Fleet News

UK Government being sued over environmental policies

Friends of the Earth and Client Earth are both taking the UK Government to court over what they claim is a failure to tackle climate change.

Both are arguing that the Government has failed to set out sufficient policies in its Net Zero Strategy to reach net zero emissions by 2050, breaching its legal duties under the 2008 Climate Change Act.

Friends of the Earth also says that the Heat and Buildings Strategy, published at the same time as the Net Zero Strategy, did not consider impact on legally protected groups under the Equality Act.

Sam Hunter-Jones, senior Client Earth lawyer, said: “On releasing the net zero strategy in October 2021, UK Prime Minister Boris Johnson said the Government had centred its plans on the principle of ‘leaving the environment in a better state for the next generation’ and releasing them of the financial burden of adapting to a warming planet.

“However, its own baseline forecasts show that the UK’s projected emissions in 2037 will be more than double the levels the Government is legally required to adhere to.”

Hunter-Jones says the Government is also relying heavily on “unproven technologies” while overlooking viable current solutions that would have immediate impact, including solutions recommended by its own advisors, the Climate Change Committee.

Friends of the Earth claims the pathways to reach net zero in the Net Zero Strategy are theoretical, because they are not supported by Government policy which shows how they can be fulfilled.

It argues that this means the Net Zero Strategy is not lawful, and crucially, does not allow parliament and members of the public to hold government accountable for any failures.

Friends of the Earth also claims that the Government failed to consider the impact of its Heat and Buildings Strategy on protected groups.

Factors such as age (both the elderly and the very young who will live with the greatest future climate impacts), sex, race, and disability can make people more vulnerable to climate impacts. This unaddressed inequality needs transparency and political accountability, it argues.

A refusal so far to disclose its equality impact assessment for the Net Zero Strategy has raised similar concerns, it says.

Katie de Kauwe, lawyer at Friends of the Earth, said: “A rapid and fair transition to a safer future requires a plan that shows how much greenhouse gas reduction the chosen policies will achieve, and by when. That the plan for achieving net zero is published without this information in it is very worrying, and we believe is unlawful.

“We know that those who do least to cause climate breakdown are too often the hardest hit. Climate action must be based on reversing these inequalities, by designing the transition with the most vulnerable in mind.

“Not even considering the implications of the Heat and Building Strategy on groups such as older and disabled people, and people of colour and ethnic minorities is quite shocking, given these groups are disproportionately impacted by fuel poverty, for example.”

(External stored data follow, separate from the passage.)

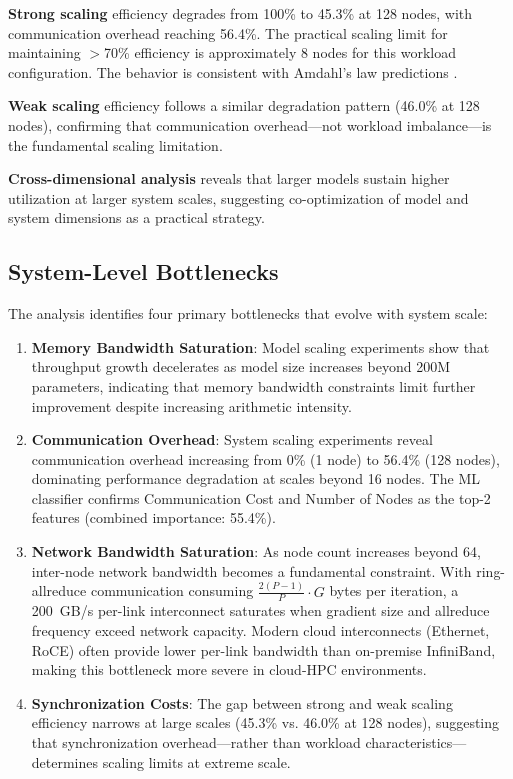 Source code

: \documentclass{llncs}
\begin{document}
\textbf{Strong scaling} efficiency degrades from 100\% to 45.3\% at 128 nodes, with communication overhead reaching 56.4\%. The practical scaling limit for maintaining $>$70\% efficiency is approximately 8 nodes for this workload configuration. The behavior is consistent with Amdahl's law predictions \cite{Amdahl1967}.

\textbf{Weak scaling} efficiency follows a similar degradation pattern (46.0\% at 128 nodes), confirming that communication overhead---not workload imbalance---is the fundamental scaling limitation.

\textbf{Cross-dimensional analysis} reveals that larger models sustain higher utilization at larger system scales, suggesting co-optimization of model and system dimensions as a practical strategy.

\subsection{System-Level Bottlenecks}

The analysis identifies four primary bottlenecks that evolve with system scale:

\begin{enumerate}
    \item \textbf{Memory Bandwidth Saturation}: Model scaling experiments show that throughput growth decelerates as model size increases beyond 200M parameters, indicating that memory bandwidth constraints limit further improvement despite increasing arithmetic intensity.

    \item \textbf{Communication Overhead}: System scaling experiments reveal communication overhead increasing from 0\% (1 node) to 56.4\% (128 nodes), dominating performance degradation at scales beyond 16 nodes. The ML classifier confirms Communication Cost and Number of Nodes as the top-2 features (combined importance: 55.4\%).

    \item \textbf{Network Bandwidth Saturation}: As node count increases beyond 64, inter-node network bandwidth becomes a fundamental constraint. With ring-allreduce communication consuming $\frac{2(P-1)}{P} \cdot G$ bytes per iteration, a 200~GB/s per-link interconnect saturates when gradient size and allreduce frequency exceed network capacity. Modern cloud interconnects (Ethernet, RoCE) often provide lower per-link bandwidth than on-premise InfiniBand, making this bottleneck more severe in cloud-HPC environments.

    \item \textbf{Synchronization Costs}: The gap between strong and weak scaling efficiency narrows at large scales (45.3\% vs. 46.0\% at 128 nodes), suggesting that synchronization overhead---rather than workload characteristics---determines scaling limits at extreme scale.
\end{enumerate}
\end{document}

She added: “The bottom line is that the Government’s vision for net zero doesn’t match the lacklustre policy that is supposed to make it possible.

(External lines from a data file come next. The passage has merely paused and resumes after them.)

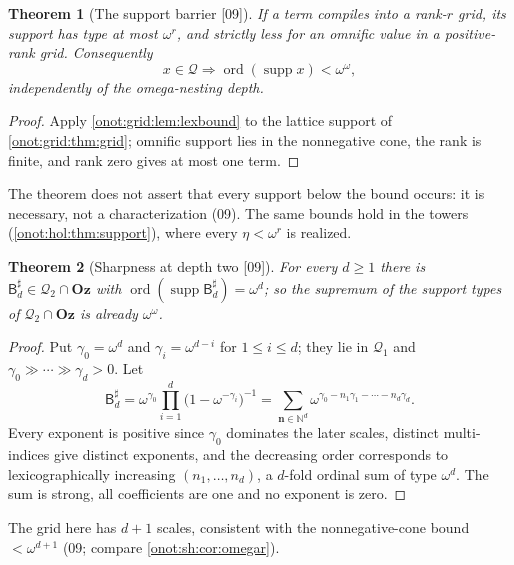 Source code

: \documentclass[11pt,oneside]{article}
\numberwithin{equation}{section}
\newtheorem{theorem}{Theorem}[section]
\theoremstyle{definition}
\theoremstyle{remark}
\newcommand{\Oz}{\mathbf{Oz}}
\newcommand{\N}{\mathbb N}
\newcommand{\QO}{\mathcal Q}
\newcommand{\sB}{\mathsf B}
\newcommand{\supp}{\operatorname{supp}}
\newcommand{\ord}{\operatorname{ord}}
\newcommand{\src}[1]{\textup{\textsf{\small[#1]}}}
\begin{document}
\begin{theorem}[The support barrier \src{09}]\label{onot:grid:thm:supportbound}
If a term compiles into a rank-$r$ grid, its support has type at most $\omega^r$,
and strictly less for an omnific value in a positive-rank grid. Consequently
\begin{equation}\label{onot:grid:eq:supportbarrier}
 x\in\QO\Longrightarrow\ord(\supp x)<\omega^\omega,
\end{equation}
independently of the omega-nesting depth.
\end{theorem}
\begin{proof}
Apply \cref{onot:grid:lem:lexbound} to the lattice support of
\cref{onot:grid:thm:grid}; omnific support lies in the nonnegative cone, the rank
is finite, and rank zero gives at most one term.
\end{proof}
The theorem does not assert that every support below the bound occurs: it is
necessary, not a characterization (09). The same bounds hold in the towers
(\cref{onot:hol:thm:support}), where every $\eta<\omega^r$ is realized.

\begin{theorem}[Sharpness at depth two \src{09}]\label{onot:grid:thm:sharp}
For every $d\ge1$ there is $\sB^\sharp_d\in\QO_2\cap\Oz$ with
$\ord(\supp\sB^\sharp_d)=\omega^d$; so the supremum of the support types of
$\QO_2\cap\Oz$ is already $\omega^\omega$.
\end{theorem}
\begin{proof}
Put $\gamma_0=\omega^d$ and $\gamma_i=\omega^{d-i}$ for $1\le i\le d$; they lie in
$\QO_1$ and $\gamma_0\gg\cdots\gg\gamma_d>0$. Let
\begin{equation}\label{onot:grid:eq:sharp}
 \sB^\sharp_d=\omega^{\gamma_0}\prod_{i=1}^d\bigl(1-\omega^{-\gamma_i}\bigr)^{-1}
 =\sum_{\mathbf n\in\N^d}\omega^{\gamma_0-n_1\gamma_1-\cdots-n_d\gamma_d}.
\end{equation}
Every exponent is positive since $\gamma_0$ dominates the later scales, distinct
multi-indices give distinct exponents, and the decreasing order corresponds to
lexicographically increasing $(n_1,\ldots,n_d)$, a $d$-fold ordinal sum of type
$\omega^d$. The sum is strong, all coefficients are one and no exponent is zero.
\end{proof}
The grid here has $d+1$ scales, consistent with the nonnegative-cone bound
$<\omega^{d+1}$ (09; compare \cref{onot:sh:cor:omegar}).
\end{document}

“We are very concerned at the potential consequences of such a strategy for people in this country, and across the world, given the climate emergency. This is why we are taking this legal action today.”

Following filing of the claims with the High Court, the Government will submit its defence, and the Court will then decide whether to grant permission for a full hearing.

Rowan Smith, solicitor at Leigh Day, said: “Under the Climate Change Act 2008, the Secretary of State has a legal obligation to set out how the UK will actually meet carbon reduction targets.

“Friends of the Earth considers that the Net Zero Strategy lacks the vital information to give effect to that duty, and so any conclusion, that targets will be achieved on the basis of the policies put forward, is unlawful.

“Friends of the Earth is concerned that this places future generations at a particular disadvantage, because current mistakes are harder to rectify the closer we get to 2050. That is why this legal challenge is so important.”


The Government published the UK’s Third Climate Change Risk Assessment earlier this week, recognising the unprecedented challenge of ensuring the UK is resilient to climate change.

The five-year assessment, delivered under the Climate Change Act 2008 and following close work with the Climate Change Committee (CCC), identifies the risks that climate change poses.

For eight individual risks, economic damages could exceed £1 billion per year each by 2050 with a temperature rise of 2°C, with the cost of climate change to the UK rising to at least 1% of GDP by 2045.

The report comes three months after the UK hosted the COP26 climate conference in Glasgow, bringing together nearly 200 countries to limit temperature rise and keep 1.5 alive.

Climate adaptation minister Jo Churchill said: “The scale and severity of the challenge posed by climate change means we cannot tackle it overnight, and although we’ve made good progress in recent years there is clearly much more that we need to do.

“By recognising the further progress that needs to be made, we’re committing to significantly increasing our efforts and setting a path towards the third National Adaptation Programme which will set ambitious and robust policies to make sure we are resilient to climate change into the future.”